[Task prompt]:
Return, unchanged and with no pictures, the lines below from the very first through the one that contains "</div> <br/>".
+ + + + +
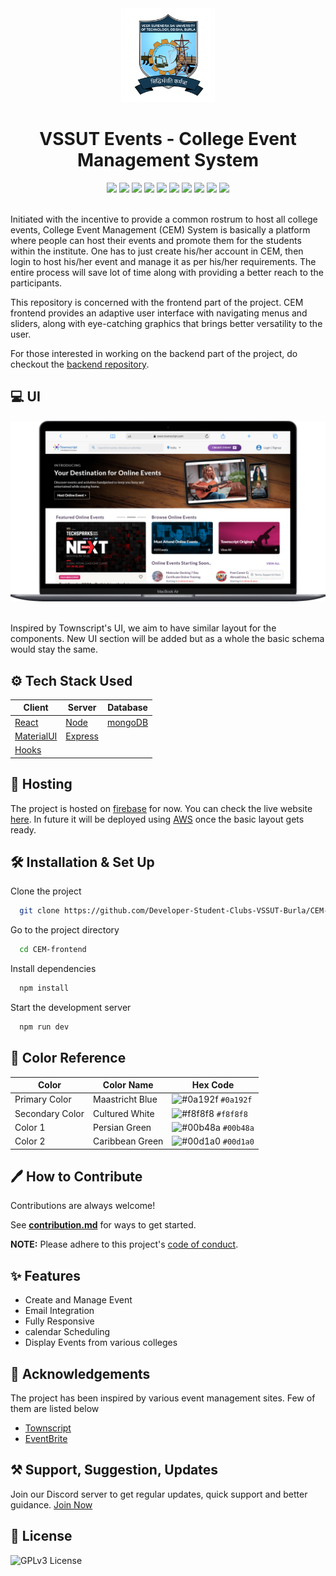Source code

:<div align="center">
  <img alt="Logo" src="./RepoAssets/VSSUT.png" width="150" />
  <h1>VSSUT Events - College Event Management System</h1>
</div>


<div align="center">
<img src="https://img.shields.io/github/workflow/status/Developer-Student-Clubs-VSSUT-Burla/CEM-frontend/Deploy%20to%20Firebase%20Hosting%20on%20merge/main" />

<img src="https://img.shields.io/website?down_color=red&down_message=%F0%9F%98%95&up_message=ONLINE&url=https%3A%2F%2Fvssut-event.web.app%2F" />

<img src="https://img.shields.io/github/hacktoberfest/2021/Developer-Student-Clubs-VSSUT-Burla/CEM-frontend?color=none" />

<img src="https://img.shields.io/github/issues/Developer-Student-Clubs-VSSUT-Burla/CEM-frontend" />

<img src="https://img.shields.io/github/issues-pr/Developer-Student-Clubs-VSSUT-Burla/CEM-frontend" />

<img src="https://img.shields.io/github/issues-pr-closed-raw/Developer-Student-Clubs-VSSUT-Burla/CEM-frontend?color=none" />

<img src="https://img.shields.io/github/languages/top/Developer-Student-Clubs-VSSUT-Burla/CEM-frontend" />

<img src="https://img.shields.io/github/languages/code-size/Developer-Student-Clubs-VSSUT-Burla/CEM-frontend" />

<img src="https://img.shields.io/github/repo-size/Developer-Student-Clubs-VSSUT-Burla/CEM-frontend" />

<img src="https://img.shields.io/tokei/lines/github/Developer-Student-Clubs-VSSUT-Burla/CEM-frontend" />


</div> <br/>



Initiated with the incentive to provide a common rostrum to host all college events, College Event Management (CEM) System is basically a platform where people can host their events and promote them for the students within the institute. One has to just create his/her account in CEM, then login to host his/her event and manage it as per his/her requirements. The entire process will save lot of time along with providing a better reach to the participants.

This repository is concerned with the frontend part of the project. CEM frontend provides an adaptive user interface with navigating menus and sliders, along with eye-catching graphics that brings better versatility to the user.

For those interested in working on the backend part of the project, do checkout the [backend repository](https://github.com/Developer-Student-Clubs-VSSUT-Burla/CEM-backend).



## 💻 UI

<a href="https://www.townscript.com/in/online"><img alt="Logo" src="./RepoAssets/TOBUILD.png" /></a> <br/> <br/>

Inspired by Townscript's UI, we aim to have similar  layout for the components. New UI section will be added but as a whole the basic schema would stay the same.


## ⚙ Tech Stack Used

|Client |Server |Database |
|-------|-------|---------|
|[React](https://reactjs.org/)  |[Node](https://nodejs.org/en/) |[mongoDB](https://www.mongodb.com/) |
|[MaterialUI](https://mui.com/) |[Express](https://expressjs.com/) |
|[Hooks](https://reactjs.org/docs/hooks-reference.html) |

## 📡 Hosting

The project is hosted on [firebase](https://firebase.google.com/) for now. You can check the live website [here](https://vssut-event.web.app/). In future it will be deployed using [AWS](https://aws.amazon.com/) once the basic layout gets ready.

## 🛠 Installation & Set Up

Clone the project

```bash
  git clone https://github.com/Developer-Student-Clubs-VSSUT-Burla/CEM-frontend
```

Go to the project directory

```bash
  cd CEM-frontend
```

Install dependencies

```bash
  npm install
```

Start the development server

```bash
  npm run dev
```
## 🎨 Color Reference

| Color             |Color Name | Hex Code                                                               |
| ----------------- |------------ | ------------------------------------------------------------------ |
| Primary Color |Maastricht Blue | ![#0a192f](https://via.placeholder.com/10/0a192f?text=+) `#0a192f` |
| Secondary Color |Cultured White | ![#f8f8f8](https://via.placeholder.com/10/f8f8f8?text=+) `#f8f8f8` |
| Color 1 |Persian Green | ![#00b48a](https://via.placeholder.com/10/00b48a?text=+) `#00b48a` |
| Color 2 | Caribbean Green |![#00d1a0](https://via.placeholder.com/10/00b48a?text=+) `#00d1a0` |


## 🖊 How to Contribute

Contributions are always welcome!

See **[contribution.md](./contribution.md)** for ways to get started.

**NOTE:** Please adhere to this project's [code of conduct](https://github.com/Developer-Student-Clubs-VSSUT-Burla/CEM-frontend/blob/main/contribution.md#code-of-conduct).


## ✨ Features

- Create and Manage Event
- Email Integration
- Fully Responsive
- calendar Scheduling
- Display Events from various colleges

## 📢 Acknowledgements
The project has been inspired by various event management sites. Few of them are listed below
 - [Townscript](https://www.townscript.com/in/online)
 - [EventBrite](https://www.eventbrite.com/)


## ⚒ Support, Suggestion, Updates

Join our Discord server to get regular updates, quick support and better guidance.  [Join Now](https://discord.gg/whFTXghqdV)

## 📜 License

![GPLv3 License](https://img.shields.io/badge/License-GPL%20v3-yellow.svg)


<!-- Security scan triggered at 2025-09-02 01:23:58 -->

<!-- Security scan triggered at 2025-09-09 05:31:01 -->

<!-- Security scan triggered at 2025-09-28 15:33:55 -->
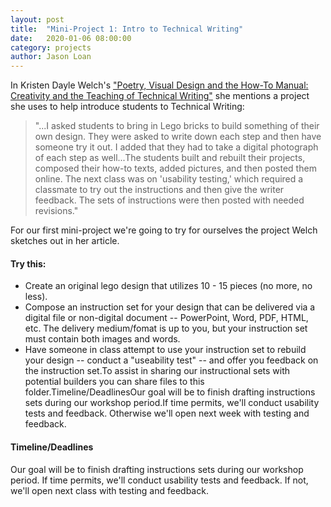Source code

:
 ```yaml
---
layout: post
title:  "Mini-Project 1: Intro to Technical Writing" 
date:   2020-01-06 08:00:00
category: projects
author: Jason Loan 
---
```


In Kristen Dayle Welch's ["Poetry, Visual Design and the How-To Manual: Creativity and the Teaching of Technical Writing"](https://ezproxy-h.pierce.ctc.edu/login?url=https://search-proquest-com.ezproxy-h.pierce.ctc.edu/docview/237307200?accountid=2280) she mentions a project she uses to help introduce students to Technical Writing:

> "...I asked students to bring in Lego bricks to build something of their own design. They were asked to write down each step and then have someone try it out. I added that they had to take a digital photograph of each step as well...The students built and rebuilt their projects, composed their how-to texts, added pictures, and then posted them online. The next class was on 'usability testing,' which required a classmate to try out the instructions and then give the writer feedback. The sets of instructions were then posted with needed revisions."

For our first mini-project we're going to try for ourselves the project Welch sketches out in her article.

#### Try this:

* Create an original lego design that utilizes 10 - 15 pieces (no more, no less).
* Compose an instruction set for your design that can be delivered via a digital file or non-digital document -- PowerPoint, Word, PDF, HTML, etc. The delivery medium/fomat is up to you, but your instruction set must contain both images and words.
* Have someone in class attempt to use your instruction set to rebuild your design -- conduct a "useability test" -- and offer you feedback on the instruction set.To assist in sharing our instructional sets with potential builders you can share files to this folder.Timeline/DeadlinesOur goal will be to finish drafting instructions sets during our workshop period.If time permits, we'll conduct usability tests and feedback. Otherwise we'll open next week with testing and feedback.
#### Timeline/Deadlines

Our goal will be to finish drafting instructions sets during our workshop period. If time permits, we'll conduct usability tests and feedback. If not, we'll open next class with testing and feedback.
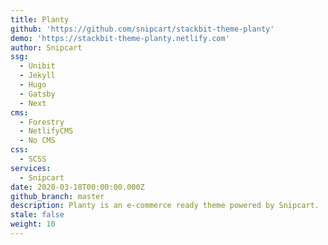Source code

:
 ```yaml
---
title: Planty
github: 'https://github.com/snipcart/stackbit-theme-planty'
demo: 'https://stackbit-theme-planty.netlify.com'
author: Snipcart
ssg:
  - Unibit
  - Jekyll
  - Hugo
  - Gatsby
  - Next
cms:
  - Forestry
  - NetlifyCMS
  - No CMS
css:
  - SCSS
services:
  - Snipcart
date: 2020-03-18T00:00:00.000Z
github_branch: master
description: Planty is an e-commerce ready theme powered by Snipcart.
stale: false
weight: 10
---
```

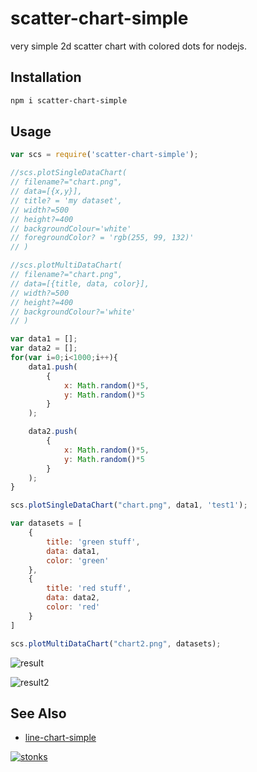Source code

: # scatter-chart-simple

very simple 2d scatter chart with colored dots for nodejs.

## Installation

```sh
npm i scatter-chart-simple
```

## Usage 

```javascript
var scs = require('scatter-chart-simple');

//scs.plotSingleDataChart(
// filename?="chart.png",
// data=[{x,y}],
// title? = 'my dataset',
// width?=500
// height?=400
// backgroundColour='white'
// foregroundColor? = 'rgb(255, 99, 132)'
// )

//scs.plotMultiDataChart(
// filename?="chart.png",
// data=[{title, data, color}],
// width?=500
// height?=400
// backgroundColour?='white'
// )

var data1 = [];
var data2 = [];
for(var i=0;i<1000;i++){
    data1.push(
        {
            x: Math.random()*5,
            y: Math.random()*5
        }
    );

    data2.push(
        {
            x: Math.random()*5,
            y: Math.random()*5
        }
    );
}

scs.plotSingleDataChart("chart.png", data1, 'test1');

var datasets = [
    {
        title: 'green stuff',
        data: data1,
        color: 'green'
    },
    {
        title: 'red stuff',
        data: data2,
        color: 'red'
    }
]

scs.plotMultiDataChart("chart2.png", datasets);
```

![result](https://i.imgur.com/p2vYAnf.png)

![result2](https://i.imgur.com/hRyphzT.png)


## See Also

- [line-chart-simple](https://www.npmjs.com/package/line-chart-simple) 





[![stonks](https://i.imgur.com/UpDxbfe.png)](https://www.npmjs.com/~stonkpunk)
+ + + + +
[Answer]:
Source code

:<div align="center">
  <img alt="Logo" src="./RepoAssets/VSSUT.png" width="150" />
  <h1>VSSUT Events - College Event Management System</h1>
</div>


<div align="center">
<img src="https://img.shields.io/github/workflow/status/Developer-Student-Clubs-VSSUT-Burla/CEM-frontend/Deploy%20to%20Firebase%20Hosting%20on%20merge/main" />

<img src="https://img.shields.io/website?down_color=red&down_message=%F0%9F%98%95&up_message=ONLINE&url=https%3A%2F%2Fvssut-event.web.app%2F" />

<img src="https://img.shields.io/github/hacktoberfest/2021/Developer-Student-Clubs-VSSUT-Burla/CEM-frontend?color=none" />

<img src="https://img.shields.io/github/issues/Developer-Student-Clubs-VSSUT-Burla/CEM-frontend" />

<img src="https://img.shields.io/github/issues-pr/Developer-Student-Clubs-VSSUT-Burla/CEM-frontend" />

<img src="https://img.shields.io/github/issues-pr-closed-raw/Developer-Student-Clubs-VSSUT-Burla/CEM-frontend?color=none" />

<img src="https://img.shields.io/github/languages/top/Developer-Student-Clubs-VSSUT-Burla/CEM-frontend" />

<img src="https://img.shields.io/github/languages/code-size/Developer-Student-Clubs-VSSUT-Burla/CEM-frontend" />

<img src="https://img.shields.io/github/repo-size/Developer-Student-Clubs-VSSUT-Burla/CEM-frontend" />

<img src="https://img.shields.io/tokei/lines/github/Developer-Student-Clubs-VSSUT-Burla/CEM-frontend" />


</div> <br/>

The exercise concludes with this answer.